On Tuesday night, the Massachusetts House of Representatives followed the lead of legislatures in Ohio and Wisconsin in voting to limit the collective-bargaining rights of public-employee unions.

The measure would reduce the ability of police officers, teachers and city employees to bargain for health-care benefits. The aim, as in Ohio, is to save millions of dollars for hard-pressed local governments.

States don’t come bluer than the home state of the late Sen. Edward M. Kennedy. Democrats hold supermajorities in both chambers of the state legislature. This sticks a fork in the idea that the cost of public employees’ benefits is of concern only to Republicans.

States are in deep financial trouble. Unlike the federal government, the majority of states are required to balance their budgets. The burgeoning cost of providing health benefits to public workers and the enormous unfunded public-pension obligations are genuine and significant fiscal problems.

In order to rein in those costs, lawmakers in states where unions have gained the upper hand in negotiations needed to regain management rights.

If these efforts constitute a “war on the middle class,” as public-employee unions like to claim, then the war enjoys bipartisan support. Democrats around the country are joining in:

• California Gov. Jerry Brown has introduced a 12-point plan to reduce the state’s enormous unfunded public-pension liability. California’s teachers’ retirement fund alone has a $56 billion gap between assets and future payouts to retirees.
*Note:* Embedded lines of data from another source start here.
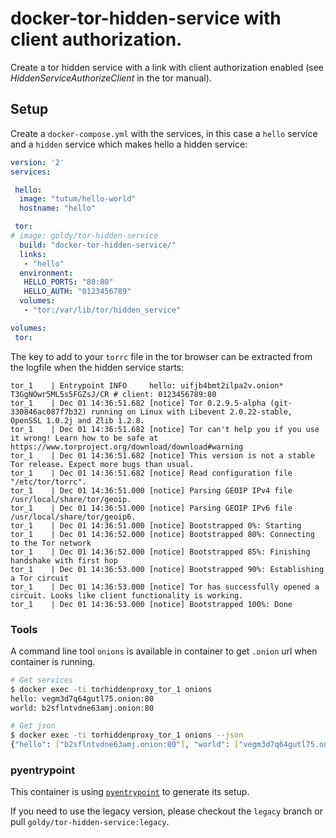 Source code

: # docker-tor-hidden-service with client authorization.

Create a tor hidden service with a link with client authorization enabled (see _HiddenServiceAuthorizeClient_ in the tor manual).

## Setup

Create a `docker-compose.yml` with the services, in this case a `hello` service and a `hidden` service which makes hello a hidden service:
```yaml
version: '2'
services:

 hello:
  image: "tutum/hello-world"
  hostname: "hello"

 tor:
# image: goldy/tor-hidden-service
  build: "docker-tor-hidden-service/"
  links:
   - "hello"
  environment:
   HELLO_PORTS: "80:80"
   HELLO_AUTH: "0123456789"
  volumes:
   - "tor:/var/lib/tor/hidden_service"

volumes:
 tor: 
```

The key to add to your `torrc` file in the tor browser can be extracted from the logfile when the hidden service starts:
```
tor_1    | Entrypoint INFO     hello: uifjb4bmt2ilpa2v.onion* T3GgNOwr5ML5s5FGZsJ/CR # client: 0123456789:80
tor_1    | Dec 01 14:36:51.682 [notice] Tor 0.2.9.5-alpha (git-330846ac087f7b32) running on Linux with Libevent 2.0.22-stable, OpenSSL 1.0.2j and Zlib 1.2.8.
tor_1    | Dec 01 14:36:51.682 [notice] Tor can't help you if you use it wrong! Learn how to be safe at https://www.torproject.org/download/download#warning
tor_1    | Dec 01 14:36:51.682 [notice] This version is not a stable Tor release. Expect more bugs than usual.
tor_1    | Dec 01 14:36:51.682 [notice] Read configuration file "/etc/tor/torrc".
tor_1    | Dec 01 14:36:51.000 [notice] Parsing GEOIP IPv4 file /usr/local/share/tor/geoip.
tor_1    | Dec 01 14:36:51.000 [notice] Parsing GEOIP IPv6 file /usr/local/share/tor/geoip6.
tor_1    | Dec 01 14:36:51.000 [notice] Bootstrapped 0%: Starting
tor_1    | Dec 01 14:36:52.000 [notice] Bootstrapped 80%: Connecting to the Tor network
tor_1    | Dec 01 14:36:52.000 [notice] Bootstrapped 85%: Finishing handshake with first hop
tor_1    | Dec 01 14:36:53.000 [notice] Bootstrapped 90%: Establishing a Tor circuit
tor_1    | Dec 01 14:36:53.000 [notice] Tor has successfully opened a circuit. Looks like client functionality is working.
tor_1    | Dec 01 14:36:53.000 [notice] Bootstrapped 100%: Done
```

### Tools

A command line tool `onions` is available in container to get `.onion` url when container is running.

```sh
# Get services
$ docker exec -ti torhiddenproxy_tor_1 onions
hello: vegm3d7q64gutl75.onion:80
world: b2sflntvdne63amj.onion:80

# Get json
$ docker exec -ti torhiddenproxy_tor_1 onions --json
{"hello": ["b2sflntvdne63amj.onion:80"], "world": ["vegm3d7q64gutl75.onion:80"]}
```

### pyentrypoint

This container is using [`pyentrypoint`](https://github.com/cmehay/pyentrypoint) to generate its setup.

If you need to use the legacy version, please checkout the `legacy` branch or pull `goldy/tor-hidden-service:legacy`.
His proposals include capping future pensions, raising the retirement age and switching retirement benefits to a hybrid of pensions and 401(k)-style investments.

• North Carolina Gov. Beverly Perdue proposed in her budget a couple of months ago to eliminate 10,000 state-employee jobs, 3,000 of them currently occupied.

In 2009, she also signed a law that dramatically changed the health-care benefits of public employees, increasing their deductibles, co-pays and premiums without asking the unions’ permission.

But then, Perdue doesn’t have to worry about public-employee collective bargaining because North Carolina doesn’t allow it.

• In mid-April, New York Gov. Andrew Cuomo won a battle with the state’s law-enforcement union to impose higher health-care contributions, a three-year pay freeze and no automatic step increases.

This isn’t exclusively a blue or a red approach to the problem. State lawmakers and governors of both parties are beginning to recognize that they must bring labor costs in line with revenues.